Melihat dari sudut historis, tokoh NU, KH Ahmad Mustofa Bisri, mengatakan MUI adalah produk politik Suharto. Pada masa Orde Baru, Suharto menerapkan politik unifikasi dengan tujuan controlling. Jika Ormas Kepemudaan disatukan di bawah panji KNPI (Komite Nasional Pemuda Indonesia), partai-partai Islam di bawah bendera PPP, maka ormas-ormas keagamaan disatukan pada sebuah majelis, yaitu MUI.

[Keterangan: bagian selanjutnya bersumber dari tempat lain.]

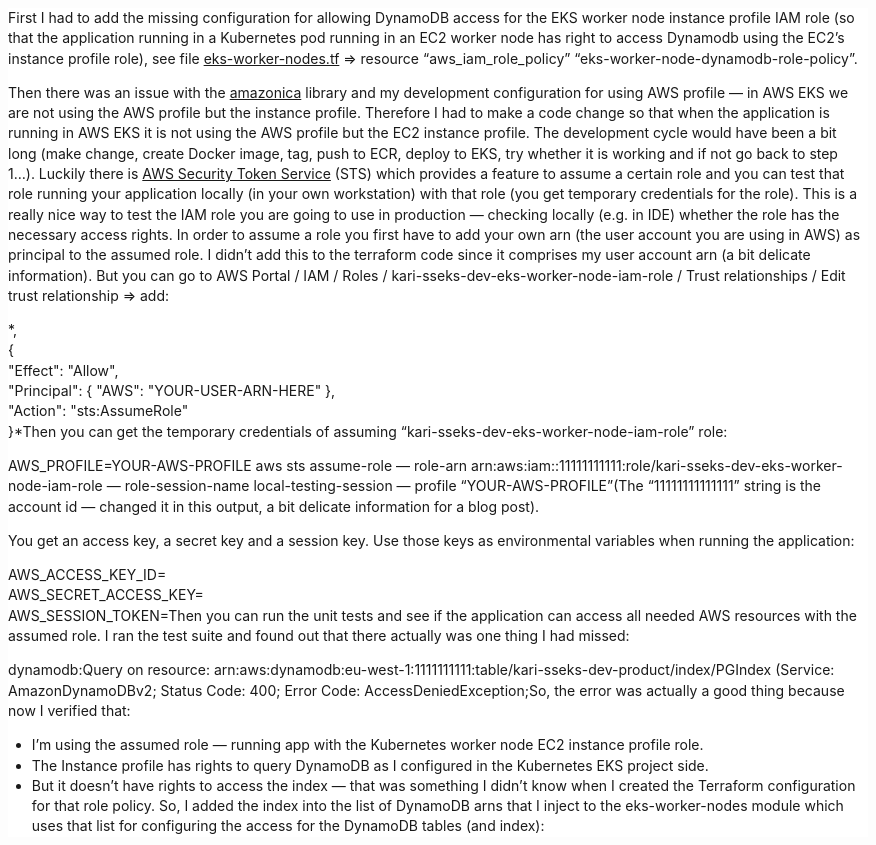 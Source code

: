 First I had to add the missing configuration for allowing DynamoDB access for the EKS worker node instance profile IAM role (so that the application running in a Kubernetes pod running in an EC2 worker node has right to access Dynamodb using the EC2’s instance profile role), see file [eks-worker-nodes.tf](https://github.com/karimarttila/aws/blob/master/simple-server-eks/terraform/modules/eks-worker-nodes/eks-worker-nodes.tf) => resource “aws\_iam\_role\_policy” “eks-worker-node-dynamodb-role-policy”.

Then there was an issue with the [amazonica](https://github.com/mcohen01/amazonica) library and my development configuration for using AWS profile — in AWS EKS we are not using the AWS profile but the instance profile. Therefore I had to make a code change so that when the application is running in AWS EKS it is not using the AWS profile but the EC2 instance profile. The development cycle would have been a bit long (make change, create Docker image, tag, push to ECR, deploy to EKS, try whether it is working and if not go back to step 1…). Luckily there is [AWS Security Token Service](https://docs.aws.amazon.com/STS/latest/APIReference/Welcome.html) (STS) which provides a feature to assume a certain role and you can test that role running your application locally (in your own workstation) with that role (you get temporary credentials for the role). This is a really nice way to test the IAM role you are going to use in production — checking locally (e.g. in IDE) whether the role has the necessary access rights. In order to assume a role you first have to add your own arn (the user account you are using in AWS) as principal to the assumed role. I didn’t add this to the terraform code since it comprises my user account arn (a bit delicate information). But you can go to AWS Portal / IAM / Roles / kari-sseks-dev-eks-worker-node-iam-role / Trust relationships / Edit trust relationship => add:

*,  
 {  
 "Effect": "Allow",  
 "Principal": { "AWS": "YOUR-USER-ARN-HERE" },  
 "Action": "sts:AssumeRole"  
 }*Then you can get the temporary credentials of assuming “kari-sseks-dev-eks-worker-node-iam-role” role:

AWS\_PROFILE=YOUR-AWS-PROFILE aws sts assume-role — role-arn arn:aws:iam::11111111111:role/kari-sseks-dev-eks-worker-node-iam-role — role-session-name local-testing-session — profile “YOUR-AWS-PROFILE”(The “11111111111111” string is the account id — changed it in this output, a bit delicate information for a blog post).

You get an access key, a secret key and a session key. Use those keys as environmental variables when running the application:

AWS\_ACCESS\_KEY\_ID=  
AWS\_SECRET\_ACCESS\_KEY=  
AWS\_SESSION\_TOKEN=Then you can run the unit tests and see if the application can access all needed AWS resources with the assumed role. I ran the test suite and found out that there actually was one thing I had missed:

dynamodb:Query on resource: arn:aws:dynamodb:eu-west-1:1111111111:table/kari-sseks-dev-product/index/PGIndex (Service: AmazonDynamoDBv2; Status Code: 400; Error Code: AccessDeniedException;So, the error was actually a good thing because now I verified that:

* I’m using the assumed role — running app with the Kubernetes worker node EC2 instance profile role.
* The Instance profile has rights to query DynamoDB as I configured in the Kubernetes EKS project side.
* But it doesn’t have rights to access the index — that was something I didn’t know when I created the Terraform configuration for that role policy.
So, I added the index into the list of DynamoDB arns that I inject to the eks-worker-nodes module which uses that list for configuring the access for the DynamoDB tables (and index):
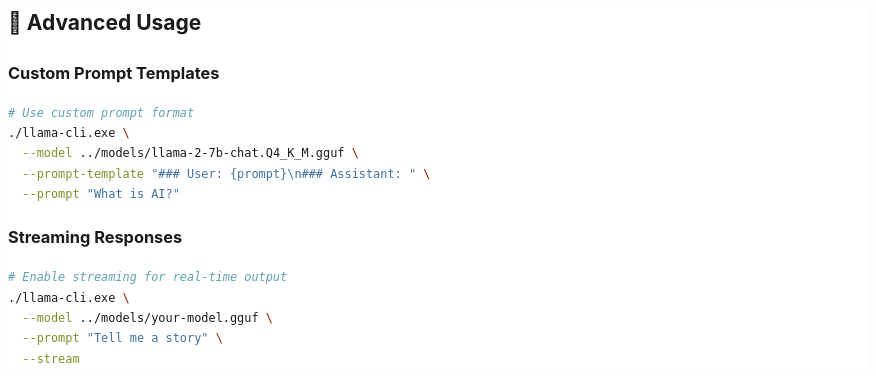 ## 🔬 Advanced Usage

### Custom Prompt Templates

```bash
# Use custom prompt format
./llama-cli.exe \
  --model ../models/llama-2-7b-chat.Q4_K_M.gguf \
  --prompt-template "### User: {prompt}\n### Assistant: " \
  --prompt "What is AI?"
```

### Streaming Responses

```bash
# Enable streaming for real-time output
./llama-cli.exe \
  --model ../models/your-model.gguf \
  --prompt "Tell me a story" \
  --stream
```

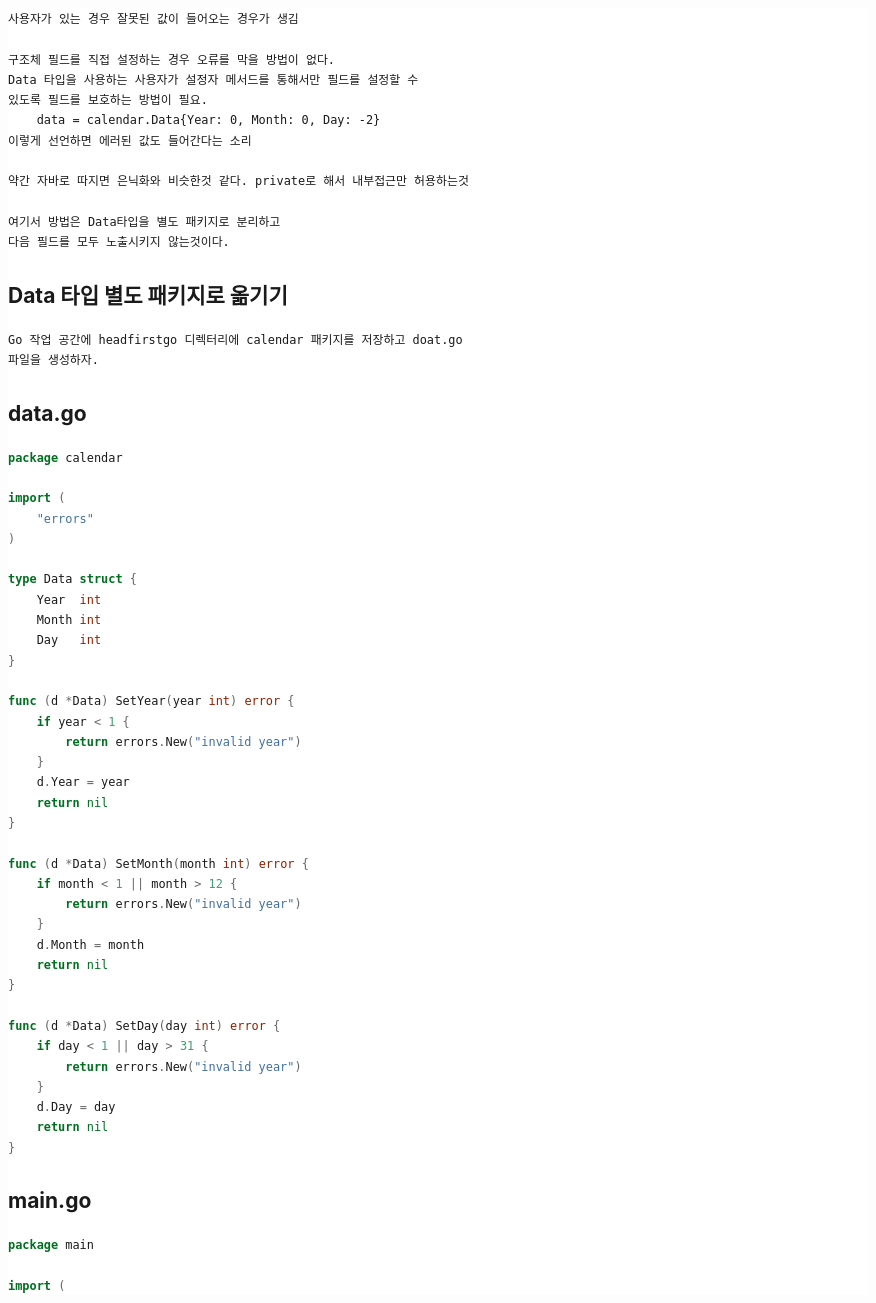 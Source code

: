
 ```
사용자가 있는 경우 잘못된 값이 들어오는 경우가 생김

구조체 필드를 직접 설정하는 경우 오류를 막을 방법이 없다. 
Data 타입을 사용하는 사용자가 설정자 메서드를 통해서만 필드를 설정할 수 
있도록 필드를 보호하는 방법이 필요.
	data = calendar.Data{Year: 0, Month: 0, Day: -2}
이렇게 선언하면 에러된 값도 들어간다는 소리

약간 자바로 따지면 은닉화와 비슷한것 같다. private로 해서 내부접근만 허용하는것

여기서 방법은 Data타입을 별도 패키지로 분리하고 
다음 필드를 모두 노출시키지 않는것이다.
```
## Data 타입 별도 패키지로 옮기기  
```
Go 작업 공간에 headfirstgo 디렉터리에 calendar 패키지를 저장하고 doat.go
파일을 생성하자.
```
## data.go  
```go
package calendar

import (
	"errors"
)

type Data struct {
	Year  int
	Month int
	Day   int
}

func (d *Data) SetYear(year int) error {
	if year < 1 {
		return errors.New("invalid year")
	}
	d.Year = year
	return nil
}

func (d *Data) SetMonth(month int) error {
	if month < 1 || month > 12 {
		return errors.New("invalid year")
	}
	d.Month = month
	return nil
}

func (d *Data) SetDay(day int) error {
	if day < 1 || day > 31 {
		return errors.New("invalid year")
	}
	d.Day = day
	return nil
}
```
## main.go  
```go
package main

import (
```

Mustofa Bisri, biasa akrab dipanggil Gus Mus, juga mempersoalkan kewenangan MUI mengeluarkan sertifikasi halal, yanag menurut dia hal demikian seharusnya dikeluarkan oleh Kementerian Agama.
Jadi MUI itu sebenarnya siapa, dan mahluk apa? Apakah ormas, parpol, atau bagian dari Kementerian Agama, ataukah rekanan Kementerian Agama, atau apa, tanya Gus Mus, dalam nada bertanya.
Gus Mus juga mempertanyakan siapa sebenarnya yang merekrut pengurus MUI, mulai dari tingkat kecamatan hingga tingkat nasional, siapa yang berhak mendudukan seseorang dan sebagai apa di dalam kepengurusan MUI.
Hal ini kan belum jelas, kata Pengasuh Pondok Pesantren Roudlatuth Tholibin, Rembang, Jawa Tengah ini.
Jadi, kita harus cari tahu dulu, MUI itu mahluk apa?